Data for the task -

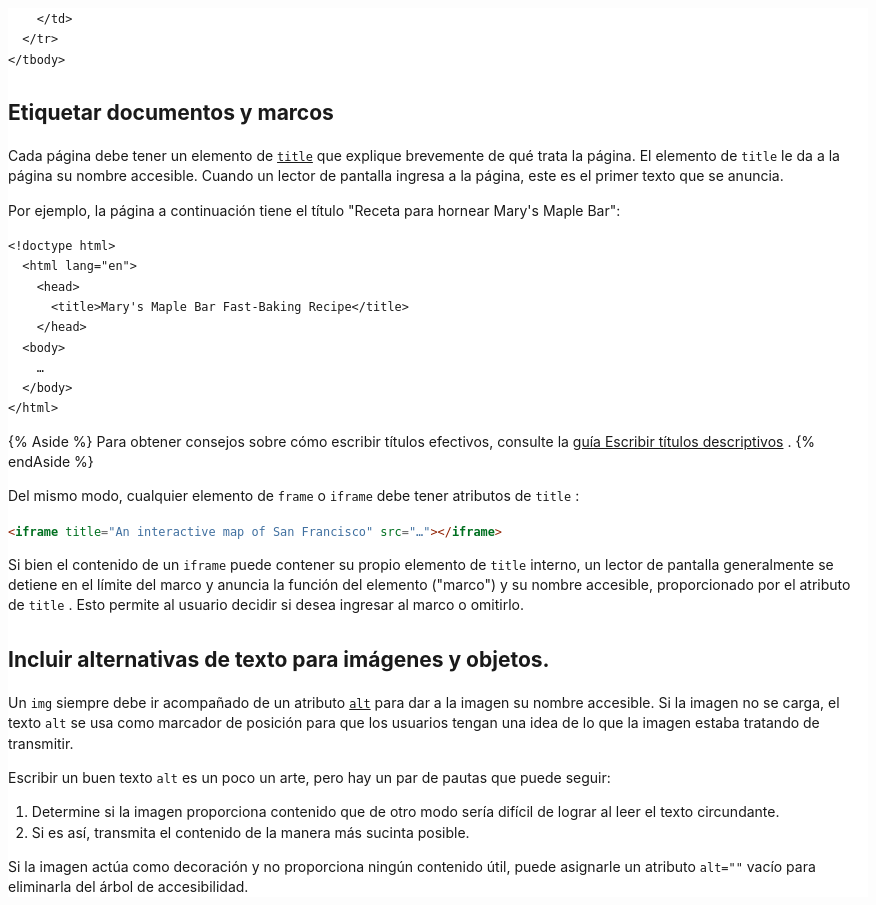         </td>
      </tr>
    </tbody>
  </table>
</div>

## Etiquetar documentos y marcos

Cada página debe tener un elemento de [`title`](https://developer.mozilla.org/en-US/docs/Web/HTML/Element/title) que explique brevemente de qué trata la página. El elemento de `title` le da a la página su nombre accesible. Cuando un lector de pantalla ingresa a la página, este es el primer texto que se anuncia.

Por ejemplo, la página a continuación tiene el título "Receta para hornear Mary's Maple Bar":

```html/3
<!doctype html>
  <html lang="en">
    <head>
      <title>Mary's Maple Bar Fast-Baking Recipe</title>
    </head>
  <body>
    …
  </body>
</html>
```

{% Aside %} Para obtener consejos sobre cómo escribir títulos efectivos, consulte la [guía Escribir títulos descriptivos](/write-descriptive-text) . {% endAside %}

Del mismo modo, cualquier elemento de `frame` o `iframe` debe tener atributos de `title` :

```html
<iframe title="An interactive map of San Francisco" src="…"></iframe>
```

Si bien el contenido de un `iframe` puede contener su propio elemento de `title` interno, un lector de pantalla generalmente se detiene en el límite del marco y anuncia la función del elemento ("marco") y su nombre accesible, proporcionado por el atributo de `title` . Esto permite al usuario decidir si desea ingresar al marco o omitirlo.

## Incluir alternativas de texto para imágenes y objetos.

Un `img` siempre debe ir acompañado de un atributo [`alt`](https://developer.mozilla.org/en-US/docs/Web/HTML/Element/img#Attributes) para dar a la imagen su nombre accesible. Si la imagen no se carga, el texto `alt` se usa como marcador de posición para que los usuarios tengan una idea de lo que la imagen estaba tratando de transmitir.

Escribir un buen texto `alt` es un poco un arte, pero hay un par de pautas que puede seguir:

1. Determine si la imagen proporciona contenido que de otro modo sería difícil de lograr al leer el texto circundante.
2. Si es así, transmita el contenido de la manera más sucinta posible.

Si la imagen actúa como decoración y no proporciona ningún contenido útil, puede asignarle un atributo `alt=""` vacío para eliminarla del árbol de accesibilidad.
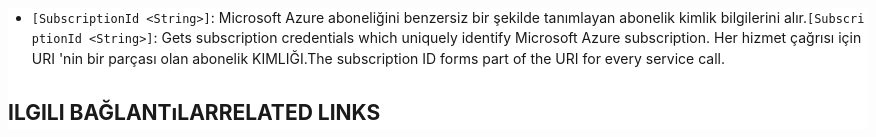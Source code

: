   - <span data-ttu-id="d69e8-156">`[SubscriptionId <String>]`: Microsoft Azure aboneliğini benzersiz bir şekilde tanımlayan abonelik kimlik bilgilerini alır.</span><span class="sxs-lookup"><span data-stu-id="d69e8-156">`[SubscriptionId <String>]`: Gets subscription credentials which uniquely identify Microsoft Azure subscription.</span></span> <span data-ttu-id="d69e8-157">Her hizmet çağrısı için URI 'nin bir parçası olan abonelik KIMLIĞI.</span><span class="sxs-lookup"><span data-stu-id="d69e8-157">The subscription ID forms part of the URI for every service call.</span></span>

## <span data-ttu-id="d69e8-158">ILGILI BAĞLANTıLAR</span><span class="sxs-lookup"><span data-stu-id="d69e8-158">RELATED LINKS</span></span>

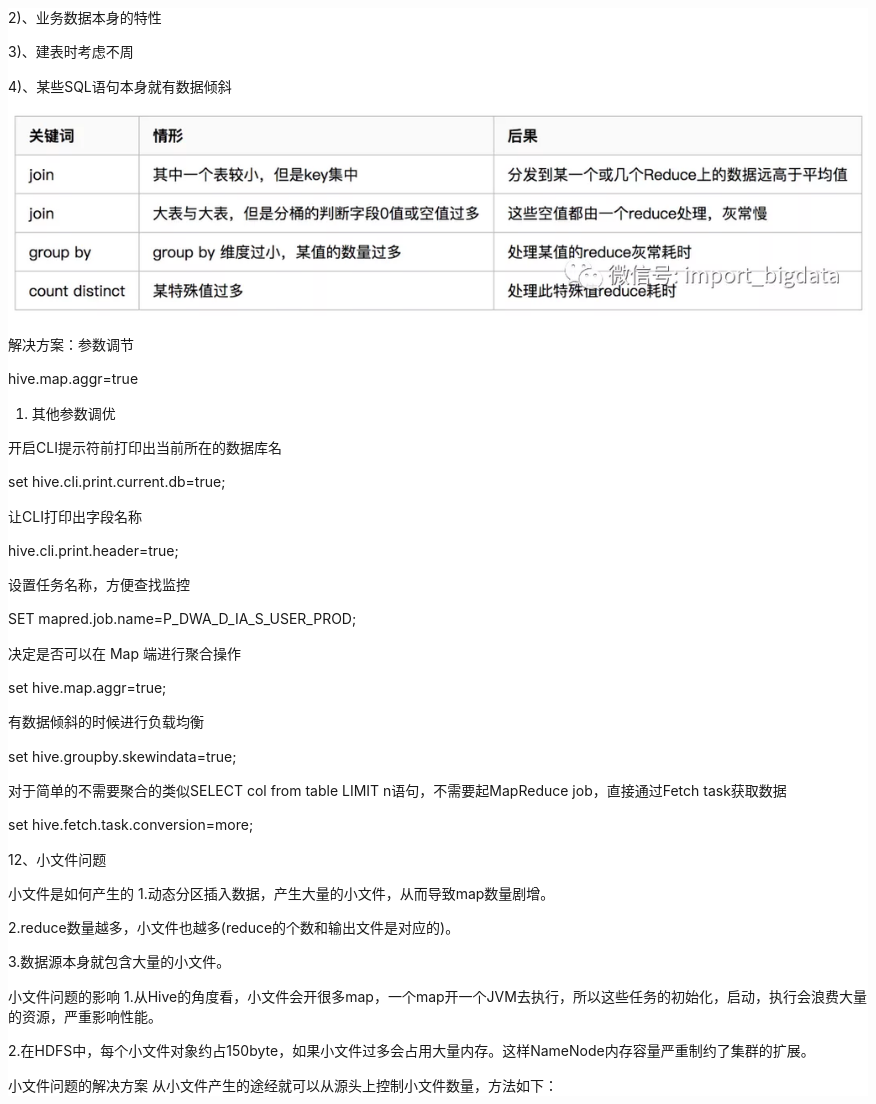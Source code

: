 2)、业务数据本身的特性

3)、建表时考虑不周

4)、某些SQL语句本身就有数据倾斜

![640 (58)](Images/640%20(58).webp)

解决方案：参数调节

hive.map.aggr=true

1. 其他参数调优

开启CLI提示符前打印出当前所在的数据库名

set hive.cli.print.current.db=true;

让CLI打印出字段名称

hive.cli.print.header=true;

设置任务名称，方便查找监控

SET mapred.job.name=P_DWA_D_IA_S_USER_PROD;

决定是否可以在 Map 端进行聚合操作

set hive.map.aggr=true;

有数据倾斜的时候进行负载均衡

set hive.groupby.skewindata=true;

对于简单的不需要聚合的类似SELECT col from table LIMIT n语句，不需要起MapReduce job，直接通过Fetch task获取数据

set hive.fetch.task.conversion=more;

12、小文件问题

小文件是如何产生的 1.动态分区插入数据，产生大量的小文件，从而导致map数量剧增。

2.reduce数量越多，小文件也越多(reduce的个数和输出文件是对应的)。

3.数据源本身就包含大量的小文件。

小文件问题的影响 1.从Hive的角度看，小文件会开很多map，一个map开一个JVM去执行，所以这些任务的初始化，启动，执行会浪费大量的资源，严重影响性能。

2.在HDFS中，每个小文件对象约占150byte，如果小文件过多会占用大量内存。这样NameNode内存容量严重制约了集群的扩展。

小文件问题的解决方案 从小文件产生的途经就可以从源头上控制小文件数量，方法如下：

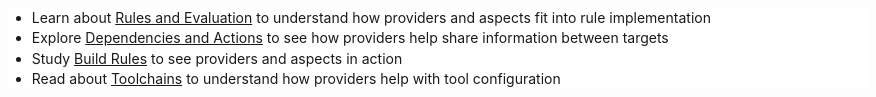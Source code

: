 - Learn about [Rules and Evaluation](rules-and-evaluation.md) to understand how providers and aspects fit into rule implementation
- Explore [Dependencies and Actions](dependencies-and-actions.md) to see how providers help share information between targets
- Study [Build Rules](../getting-started/build-rules.md) to see providers and aspects in action
- Read about [Toolchains](https://bazel.build/extending/toolchains) to understand how providers help with tool configuration
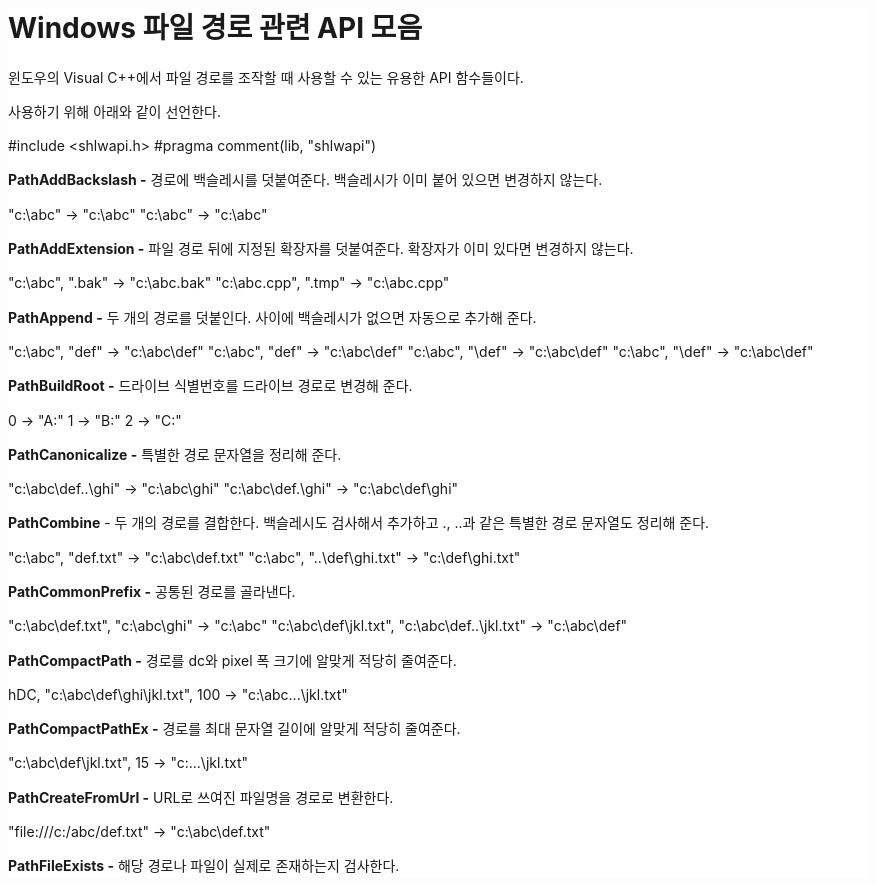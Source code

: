 # Windows 파일 경로 관련 API 모음



윈도우의 Visual C++에서 파일 경로를 조작할 때 사용할 수 있는 유용한 API 함수들이다.

사용하기 위해 아래와 같이 선언한다.

\#include <shlwapi.h> #pragma comment(lib, "shlwapi")

**PathAddBackslash -**  경로에 백슬레시를 덧붙여준다. 백슬레시가 이미 붙어 있으면 변경하지 않는다.

"c:\abc" -> "c:\abc\"
"c:\abc\" -> "c:\abc\"

**PathAddExtension -** 파일 경로 뒤에 지정된 확장자를 덧붙여준다. 확장자가 이미 있다면 변경하지 않는다.

"c:\abc", ".bak" -> "c:\abc.bak"
"c:\abc.cpp", ".tmp" -> "c:\abc.cpp"

**PathAppend -** 두 개의 경로를 덧붙인다. 사이에 백슬레시가 없으면 자동으로 추가해 준다.

"c:\abc", "def" -> "c:\abc\def"
"c:\abc\", "def" -> "c:\abc\def"
"c:\abc", "\def" -> "c:\abc\def"
"c:\abc\", "\def" -> "c:\abc\def"

**PathBuildRoot -** 드라이브 식별번호를 드라이브 경로로 변경해 준다.

0 -> "A:\"
1 -> "B:\"
2 -> "C:\"

**PathCanonicalize -** 특별한 경로 문자열을 정리해 준다.

"c:\abc\def\..\ghi" -> "c:\abc\ghi"
"c:\abc\def\.\ghi" -> "c:\abc\def\ghi"

**PathCombine** - 두 개의 경로를 결합한다. 백슬레시도 검사해서 추가하고 ., ..과 같은 특별한 경로 문자열도 정리해 준다.

"c:\abc", "def.txt" -> "c:\abc\def.txt"
"c:\abc\", "..\def\ghi.txt" -> "c:\def\ghi.txt"

**PathCommonPrefix \-**  공통된 경로를 골라낸다.

"c:\abc\def.txt", "c:\abc\ghi\" -> "c:\abc"
"c:\abc\def\jkl.txt", "c:\abc\def\..\jkl.txt" -> "c:\abc\def"

**PathCompactPath  \-**  경로를 dc와 pixel 폭 크기에 알맞게 적당히 줄여준다.

hDC, "c:\abc\def\ghi\jkl.txt", 100 -> "c:\abc\...\jkl.txt"

**PathCompactPathEx \-** 경로를 최대 문자열 길이에 알맞게 적당히 줄여준다.

"c:\\abc\\def\\jkl.txt", 15 -> "c:\...\jkl.txt"

**PathCreateFromUrl  \-** URL로 쓰여진 파일명을 경로로 변환한다.

"file:///c:/abc/def.txt" -> "c:\abc\def.txt"

**PathFileExists \-** 해당 경로나 파일이 실제로 존재하는지 검사한다.

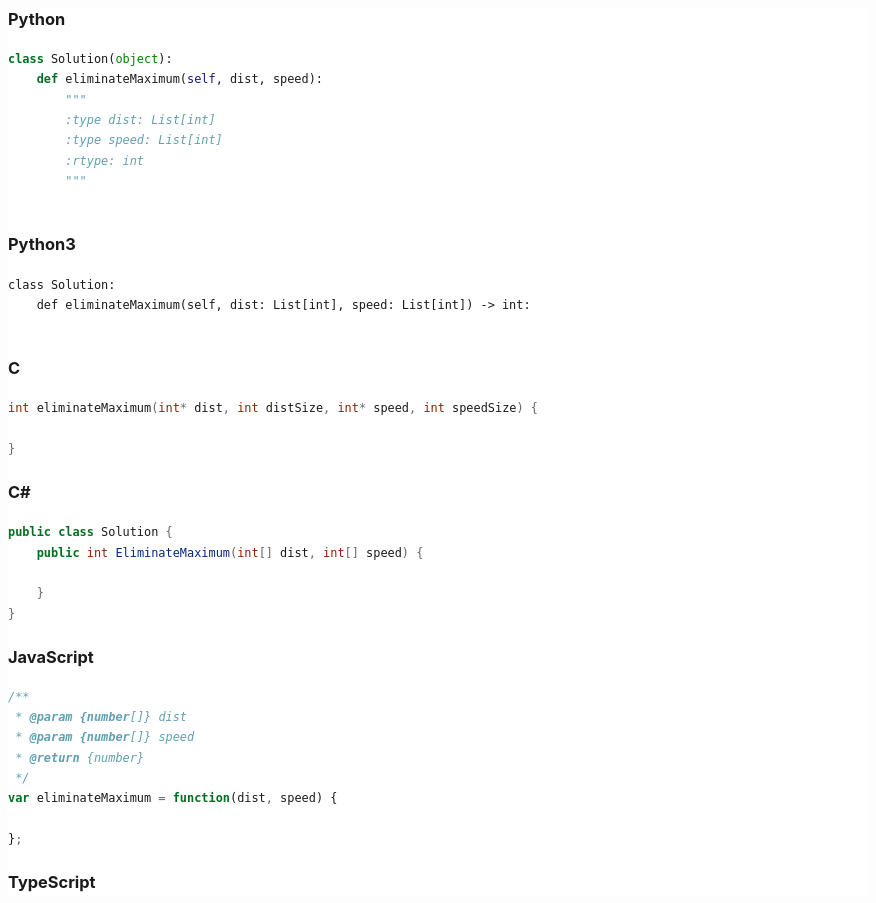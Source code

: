 ### Python

```python
class Solution(object):
    def eliminateMaximum(self, dist, speed):
        """
        :type dist: List[int]
        :type speed: List[int]
        :rtype: int
        """
        
```

### Python3

```python3
class Solution:
    def eliminateMaximum(self, dist: List[int], speed: List[int]) -> int:
        
```

### C

```c
int eliminateMaximum(int* dist, int distSize, int* speed, int speedSize) {
    
}
```

### C#

```csharp
public class Solution {
    public int EliminateMaximum(int[] dist, int[] speed) {
        
    }
}
```

### JavaScript

```javascript
/**
 * @param {number[]} dist
 * @param {number[]} speed
 * @return {number}
 */
var eliminateMaximum = function(dist, speed) {
    
};
```

### TypeScript

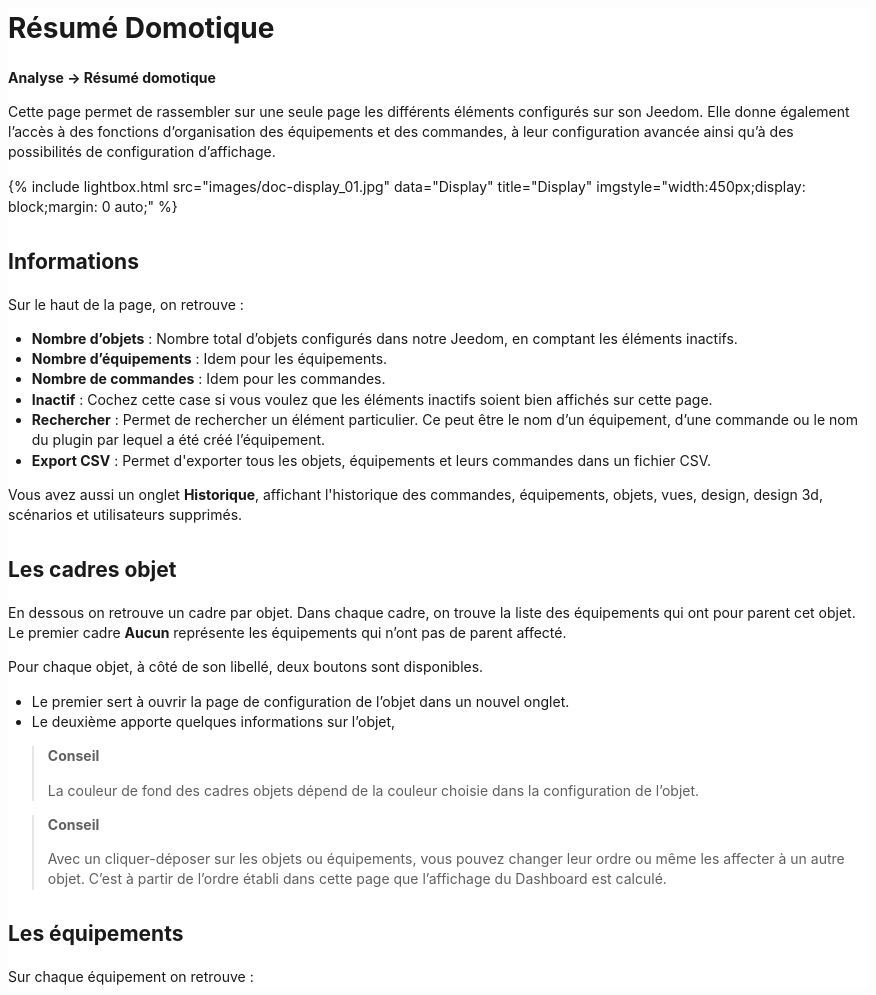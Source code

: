 # Résumé Domotique
**Analyse → Résumé domotique**

Cette page permet de rassembler sur une seule page les différents éléments configurés sur son Jeedom. Elle donne également l’accès à des fonctions d’organisation des équipements et des commandes, à leur configuration avancée ainsi qu’à des possibilités de configuration d’affichage.

{% include lightbox.html src="images/doc-display_01.jpg" data="Display" title="Display" imgstyle="width:450px;display: block;margin: 0 auto;" %}

## Informations

Sur le haut de la page, on retrouve :
- **Nombre d’objets** : Nombre total d’objets configurés dans notre Jeedom, en comptant les éléments inactifs.
- **Nombre d’équipements** : Idem pour les équipements.
- **Nombre de commandes** : Idem pour les commandes.
- **Inactif** : Cochez cette case si vous voulez que les éléments inactifs soient bien affichés sur cette page.
- **Rechercher** : Permet de rechercher un élément particulier. Ce peut être le nom d’un équipement, d’une commande ou le nom du plugin par lequel a été créé l’équipement.
- **Export CSV** : Permet d'exporter tous les objets, équipements et leurs commandes dans un fichier CSV.

Vous avez aussi un onglet **Historique**, affichant l'historique des commandes, équipements, objets, vues, design, design 3d, scénarios et utilisateurs supprimés.

## Les cadres objet

En dessous on retrouve un cadre par objet. Dans chaque cadre, on trouve la liste des équipements  qui ont pour parent cet objet.
Le premier cadre **Aucun** représente les équipements qui n’ont pas de parent affecté.

Pour chaque objet, à côté de son libellé, deux boutons sont disponibles.
- Le premier sert à ouvrir la page de configuration de l’objet dans un nouvel onglet.
- Le deuxième apporte quelques informations sur l’objet,

> **Conseil**
>
> La couleur de fond des cadres objets dépend de la couleur choisie dans la configuration de l’objet.

> **Conseil**
>
> Avec un cliquer-déposer sur les objets ou équipements, vous pouvez changer leur ordre ou même les affecter à un autre objet. C’est à partir de l’ordre établi dans cette page que l’affichage du Dashboard est calculé.

## Les équipements

Sur chaque équipement on retrouve :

Your goal - Gather from the data above every line with the string "lector".

Final answer -
Cada página debe tener un elemento de [`title`](https://developer.mozilla.org/en-US/docs/Web/HTML/Element/title) que explique brevemente de qué trata la página. El elemento de `title` le da a la página su nombre accesible. Cuando un lector de pantalla ingresa a la página, este es el primer texto que se anuncia.
Si bien el contenido de un `iframe` puede contener su propio elemento de `title` interno, un lector de pantalla generalmente se detiene en el límite del marco y anuncia la función del elemento ("marco") y su nombre accesible, proporcionado por el atributo de `title` . Esto permite al usuario decidir si desea ingresar al marco o omitirlo.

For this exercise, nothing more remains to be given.